This simple truth helps us to understand the unique situation of the good thief. In Luke’s passion narrative, which we hear this Sunday, only the good thief receives the promise of salvation. This is striking. Jesus is suffering for the sins of the whole world, he is taking on the debt accrued by all of humanity, yet, in the midst of this monument of mercy, only one person receives the guarantee of salvation: “today you will be with me in paradise.”

The women bewailing the fate of Jesus are told only “weep for yourselves.” Simon of Cyrene, helping our Lord with his Cross, says nothing to Jesus, and Jesus is silent in turn. But a crucified thief, a criminal, is given safe passage to heaven. The great procession of the world’s salvation is passing through the streets of Jerusalem, and the only benefitting bystander is a convict on a cross. Why? Because he is the only one who asks for it.
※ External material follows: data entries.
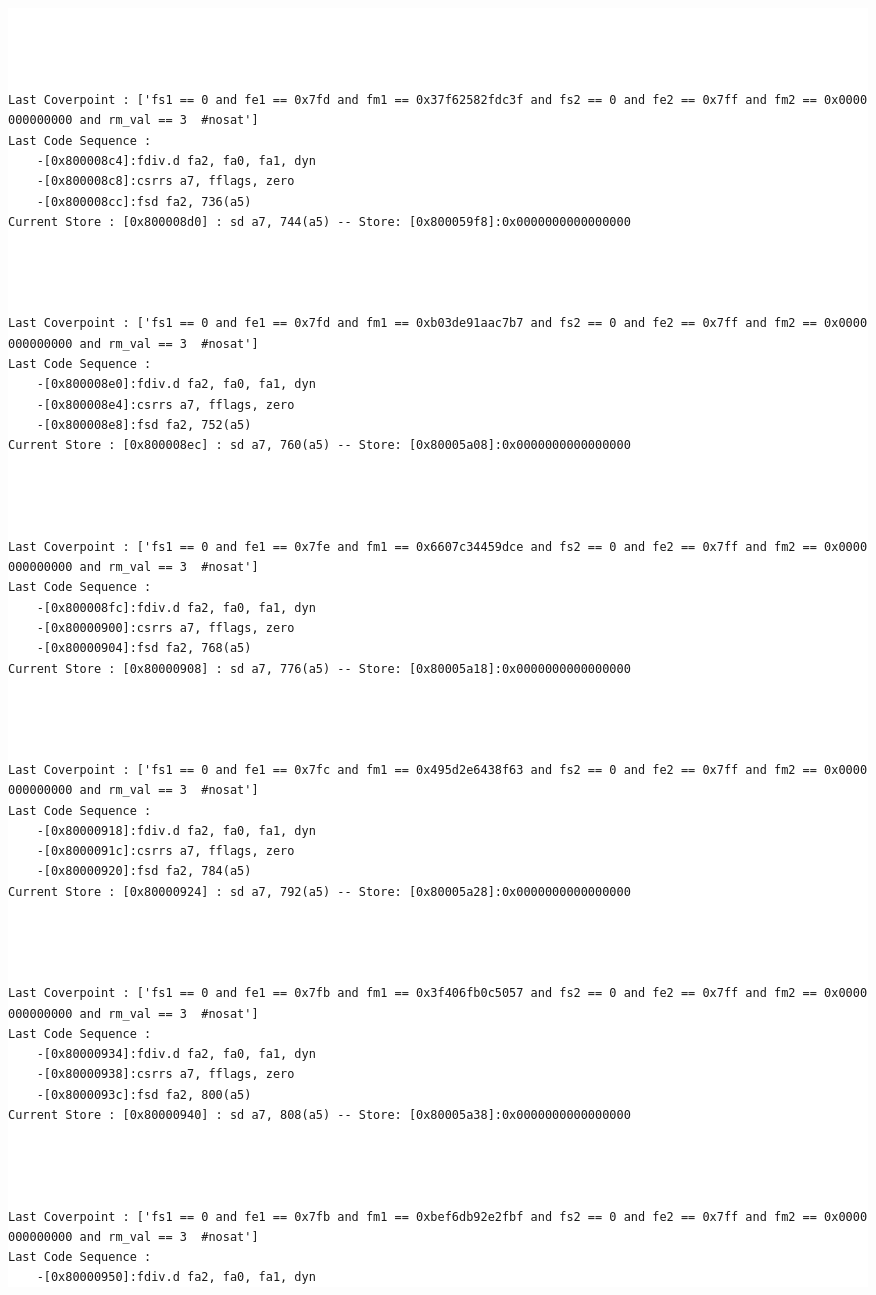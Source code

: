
 ```




Last Coverpoint : ['fs1 == 0 and fe1 == 0x7fd and fm1 == 0x37f62582fdc3f and fs2 == 0 and fe2 == 0x7ff and fm2 == 0x0000000000000 and rm_val == 3  #nosat']
Last Code Sequence : 
	-[0x800008c4]:fdiv.d fa2, fa0, fa1, dyn
	-[0x800008c8]:csrrs a7, fflags, zero
	-[0x800008cc]:fsd fa2, 736(a5)
Current Store : [0x800008d0] : sd a7, 744(a5) -- Store: [0x800059f8]:0x0000000000000000




Last Coverpoint : ['fs1 == 0 and fe1 == 0x7fd and fm1 == 0xb03de91aac7b7 and fs2 == 0 and fe2 == 0x7ff and fm2 == 0x0000000000000 and rm_val == 3  #nosat']
Last Code Sequence : 
	-[0x800008e0]:fdiv.d fa2, fa0, fa1, dyn
	-[0x800008e4]:csrrs a7, fflags, zero
	-[0x800008e8]:fsd fa2, 752(a5)
Current Store : [0x800008ec] : sd a7, 760(a5) -- Store: [0x80005a08]:0x0000000000000000




Last Coverpoint : ['fs1 == 0 and fe1 == 0x7fe and fm1 == 0x6607c34459dce and fs2 == 0 and fe2 == 0x7ff and fm2 == 0x0000000000000 and rm_val == 3  #nosat']
Last Code Sequence : 
	-[0x800008fc]:fdiv.d fa2, fa0, fa1, dyn
	-[0x80000900]:csrrs a7, fflags, zero
	-[0x80000904]:fsd fa2, 768(a5)
Current Store : [0x80000908] : sd a7, 776(a5) -- Store: [0x80005a18]:0x0000000000000000




Last Coverpoint : ['fs1 == 0 and fe1 == 0x7fc and fm1 == 0x495d2e6438f63 and fs2 == 0 and fe2 == 0x7ff and fm2 == 0x0000000000000 and rm_val == 3  #nosat']
Last Code Sequence : 
	-[0x80000918]:fdiv.d fa2, fa0, fa1, dyn
	-[0x8000091c]:csrrs a7, fflags, zero
	-[0x80000920]:fsd fa2, 784(a5)
Current Store : [0x80000924] : sd a7, 792(a5) -- Store: [0x80005a28]:0x0000000000000000




Last Coverpoint : ['fs1 == 0 and fe1 == 0x7fb and fm1 == 0x3f406fb0c5057 and fs2 == 0 and fe2 == 0x7ff and fm2 == 0x0000000000000 and rm_val == 3  #nosat']
Last Code Sequence : 
	-[0x80000934]:fdiv.d fa2, fa0, fa1, dyn
	-[0x80000938]:csrrs a7, fflags, zero
	-[0x8000093c]:fsd fa2, 800(a5)
Current Store : [0x80000940] : sd a7, 808(a5) -- Store: [0x80005a38]:0x0000000000000000




Last Coverpoint : ['fs1 == 0 and fe1 == 0x7fb and fm1 == 0xbef6db92e2fbf and fs2 == 0 and fe2 == 0x7ff and fm2 == 0x0000000000000 and rm_val == 3  #nosat']
Last Code Sequence : 
	-[0x80000950]:fdiv.d fa2, fa0, fa1, dyn
```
The good thief, like the recovering addict, admitted he had a problem. He knew himself a sinner. He accepted as properly measured the cruelty and horror of crucifixion: “we have been condemned justly, for the sentence we received corresponds to our crimes.” Rejection, revilement, torture, these he considered mere justice. In his own eyes, he had merited damnation. But, so graced with self-knowledge, he was Calvary’s only sinner to ask for salvation: “remember me when you come into your kingdom.”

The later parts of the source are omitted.